Local Community Detection

Contributing a new class of algorithm to NetworkX

February 5, 2025

Network graphs often allow relationships in data to be represented more naturally. In a graph, each node represents an object, and edges describe how these objects are related—like friendships in social networks or interactions between proteins. Finding groups of closely related nodes is essential in understanding these relationships, which is why community detection has become such an important tool. You can imagine finding friendship groups or groups of interacting proteins.

From Global to Local

Most community detection algorithms work globally across the whole network, putting every node into a community. While this works well with smaller static graphs, it becomes challenging when the graphs get large or very dynamic. The processing time and memory requirements can be significant, making finding communities globally infeasible or expensive.

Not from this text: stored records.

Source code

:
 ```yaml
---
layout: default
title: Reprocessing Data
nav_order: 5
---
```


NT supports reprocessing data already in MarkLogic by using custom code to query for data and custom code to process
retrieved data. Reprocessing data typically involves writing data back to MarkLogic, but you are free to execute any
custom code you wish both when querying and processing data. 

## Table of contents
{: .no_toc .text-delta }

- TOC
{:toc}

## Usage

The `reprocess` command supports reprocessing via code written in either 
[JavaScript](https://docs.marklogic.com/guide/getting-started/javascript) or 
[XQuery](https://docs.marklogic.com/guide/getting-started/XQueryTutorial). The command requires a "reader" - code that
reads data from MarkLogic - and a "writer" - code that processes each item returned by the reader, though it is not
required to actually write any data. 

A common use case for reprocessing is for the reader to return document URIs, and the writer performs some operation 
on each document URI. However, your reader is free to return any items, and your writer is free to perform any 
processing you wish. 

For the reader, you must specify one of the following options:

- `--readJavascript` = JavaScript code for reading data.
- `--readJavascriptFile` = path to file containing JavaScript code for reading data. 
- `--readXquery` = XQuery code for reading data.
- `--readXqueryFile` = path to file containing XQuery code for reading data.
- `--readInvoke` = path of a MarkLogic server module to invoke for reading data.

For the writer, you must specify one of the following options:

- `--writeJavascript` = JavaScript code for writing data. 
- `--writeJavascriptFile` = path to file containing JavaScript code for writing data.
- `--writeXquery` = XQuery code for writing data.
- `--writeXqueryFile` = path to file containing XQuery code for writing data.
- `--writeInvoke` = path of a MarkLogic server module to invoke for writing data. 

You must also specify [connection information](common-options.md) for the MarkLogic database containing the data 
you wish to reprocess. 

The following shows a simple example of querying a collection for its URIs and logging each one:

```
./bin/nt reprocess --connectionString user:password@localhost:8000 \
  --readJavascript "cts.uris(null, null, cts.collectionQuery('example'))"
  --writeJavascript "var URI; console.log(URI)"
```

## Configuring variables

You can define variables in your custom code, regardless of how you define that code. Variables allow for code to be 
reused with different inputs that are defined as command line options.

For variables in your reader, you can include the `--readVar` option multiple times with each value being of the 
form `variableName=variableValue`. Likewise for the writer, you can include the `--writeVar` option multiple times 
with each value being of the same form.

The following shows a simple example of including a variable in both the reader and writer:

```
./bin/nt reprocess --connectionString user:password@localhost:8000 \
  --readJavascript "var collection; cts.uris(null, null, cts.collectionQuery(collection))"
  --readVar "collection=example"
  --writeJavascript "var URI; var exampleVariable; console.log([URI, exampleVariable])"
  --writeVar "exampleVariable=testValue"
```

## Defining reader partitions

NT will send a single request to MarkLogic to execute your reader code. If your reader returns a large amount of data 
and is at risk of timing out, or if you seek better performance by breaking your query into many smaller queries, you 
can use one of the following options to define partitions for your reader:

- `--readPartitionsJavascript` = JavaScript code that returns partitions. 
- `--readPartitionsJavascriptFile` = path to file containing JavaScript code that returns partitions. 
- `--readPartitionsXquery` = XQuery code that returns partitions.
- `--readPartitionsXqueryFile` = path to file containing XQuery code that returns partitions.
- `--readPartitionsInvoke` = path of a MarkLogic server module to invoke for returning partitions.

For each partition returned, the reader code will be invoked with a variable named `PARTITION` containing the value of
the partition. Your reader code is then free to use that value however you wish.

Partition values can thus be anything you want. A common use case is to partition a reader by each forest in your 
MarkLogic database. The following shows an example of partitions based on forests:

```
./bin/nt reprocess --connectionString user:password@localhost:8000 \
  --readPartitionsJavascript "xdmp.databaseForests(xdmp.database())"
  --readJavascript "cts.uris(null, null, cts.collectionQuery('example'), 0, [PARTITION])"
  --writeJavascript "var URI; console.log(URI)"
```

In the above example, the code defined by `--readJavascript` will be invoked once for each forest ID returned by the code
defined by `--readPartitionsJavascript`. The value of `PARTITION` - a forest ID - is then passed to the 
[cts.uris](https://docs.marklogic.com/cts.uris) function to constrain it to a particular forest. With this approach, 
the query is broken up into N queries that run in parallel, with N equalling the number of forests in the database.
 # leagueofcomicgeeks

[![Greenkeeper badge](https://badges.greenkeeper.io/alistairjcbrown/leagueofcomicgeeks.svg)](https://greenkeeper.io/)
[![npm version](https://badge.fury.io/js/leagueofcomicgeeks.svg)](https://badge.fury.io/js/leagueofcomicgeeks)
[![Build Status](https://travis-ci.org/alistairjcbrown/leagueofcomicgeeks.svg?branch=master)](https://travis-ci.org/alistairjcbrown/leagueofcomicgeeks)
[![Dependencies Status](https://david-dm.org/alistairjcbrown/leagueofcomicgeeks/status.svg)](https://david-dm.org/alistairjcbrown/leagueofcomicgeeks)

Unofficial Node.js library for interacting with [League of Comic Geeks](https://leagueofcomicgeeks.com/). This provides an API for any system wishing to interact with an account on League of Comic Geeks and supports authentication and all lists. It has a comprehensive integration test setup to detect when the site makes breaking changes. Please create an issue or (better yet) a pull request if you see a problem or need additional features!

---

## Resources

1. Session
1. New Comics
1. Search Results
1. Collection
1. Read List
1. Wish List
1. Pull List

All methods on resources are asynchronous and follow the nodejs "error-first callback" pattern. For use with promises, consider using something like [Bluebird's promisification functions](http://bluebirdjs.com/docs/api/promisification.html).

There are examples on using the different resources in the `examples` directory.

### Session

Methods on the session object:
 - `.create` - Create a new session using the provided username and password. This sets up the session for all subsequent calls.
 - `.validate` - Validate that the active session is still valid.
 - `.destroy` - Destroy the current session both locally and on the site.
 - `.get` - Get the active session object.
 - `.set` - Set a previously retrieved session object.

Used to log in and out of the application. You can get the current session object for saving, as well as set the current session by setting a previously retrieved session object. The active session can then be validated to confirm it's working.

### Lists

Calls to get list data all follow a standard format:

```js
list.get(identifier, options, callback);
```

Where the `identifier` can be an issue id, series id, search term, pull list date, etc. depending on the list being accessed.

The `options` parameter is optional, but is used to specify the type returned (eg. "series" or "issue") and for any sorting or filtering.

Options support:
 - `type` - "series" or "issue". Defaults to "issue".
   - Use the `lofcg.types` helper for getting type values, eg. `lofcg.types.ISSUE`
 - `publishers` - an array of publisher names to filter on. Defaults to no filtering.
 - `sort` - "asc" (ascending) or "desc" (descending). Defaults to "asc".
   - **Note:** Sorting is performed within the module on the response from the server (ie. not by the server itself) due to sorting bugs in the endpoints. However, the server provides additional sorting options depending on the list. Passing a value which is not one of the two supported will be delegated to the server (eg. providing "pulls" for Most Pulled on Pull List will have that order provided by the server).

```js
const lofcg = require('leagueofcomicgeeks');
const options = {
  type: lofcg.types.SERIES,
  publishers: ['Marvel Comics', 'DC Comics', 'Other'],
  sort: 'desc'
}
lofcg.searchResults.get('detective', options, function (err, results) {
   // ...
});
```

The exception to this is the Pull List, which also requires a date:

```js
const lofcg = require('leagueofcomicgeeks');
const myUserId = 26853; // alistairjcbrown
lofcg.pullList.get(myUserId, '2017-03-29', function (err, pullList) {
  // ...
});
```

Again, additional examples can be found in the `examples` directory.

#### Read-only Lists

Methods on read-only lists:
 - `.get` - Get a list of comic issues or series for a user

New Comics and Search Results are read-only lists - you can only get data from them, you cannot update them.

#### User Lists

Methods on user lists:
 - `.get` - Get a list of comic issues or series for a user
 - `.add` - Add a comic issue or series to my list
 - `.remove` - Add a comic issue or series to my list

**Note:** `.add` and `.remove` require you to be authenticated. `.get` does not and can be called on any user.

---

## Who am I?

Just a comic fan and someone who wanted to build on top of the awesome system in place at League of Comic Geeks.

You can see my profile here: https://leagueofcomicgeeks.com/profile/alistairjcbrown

Global Community Detection

However, sometimes we are focused on a single node. For example, when finding which social circle a person belongs to, there is no need to find every community in the graph. Instead, we can just look at the local graph around the node, reducing the complexity significantly. This is where Local Community Detection (LCD) algorithms come into play. They start with a chosen node and incrementally add nodes that are most connected until a predefined cut-off is reached. The processing time can be so quick that it is possible to run this in real-time as an API, even on very large dynamic graphs.

Local Community Detection

Aaron Clauset first proposed an LCD algorithm in 2005. Similarly to many global algorithms, it relies on a modified version of modularity. Modularity compares how many edges exist between a group of nodes, compared to how many you would expect if they were all randomly distributed. If there are more edges than you would expect, it suggests a community. Clauset’s algorithm expands the local community while the modularity gain is positive and stops once the benefit of adding new nodes reduces.

Use Cases

LCD is already used in a number of areas:

  • Targeted Marketing: Quickly identify the most relevant cluster of potential customers around a key influencer in a social graph.
  • Protein-Protein Interactions: Find a small set of proteins that function together without analyzing the entire proteome.
  • Fraud Detection: Spot suspicious communities around certain flagged accounts or transactions in real time.

NetworkX Implementation

Despite the benefits and existing applications, LCD algorithms are still not widely used. Very few open-source network libraries have LCD algorithms implemented, making it difficult to start using and testing them. As a step to wider usage, I recently implemented Clauset’s initial LCD algorithm in NetworkX. You will soon be able to use this as simply as:

G = nx.karate_club_graph()
community = nx.community.greedy_source_expansion(G, source=16)

In this snippet, we pick node 16 as our “source,” and the algorithm identifies the surrounding local community. While NetworkX still requires the entire graph in memory, the LCD process itself uses negligible additional memory and runs exponentially faster than a global approach. Newer LCD algorithms may provide even better accuracy, and I hope to add some of them to NetworkX soon.

Looking Ahead

As data grows larger and more dynamic, analyzing graphs globally is going to become more challenging. By focusing on the local structures around a node of interest, LCD algorithms offer a scalable, efficient approach. With more implementations and continued research, local community detection has the potential to solve a wide range of real-world problems.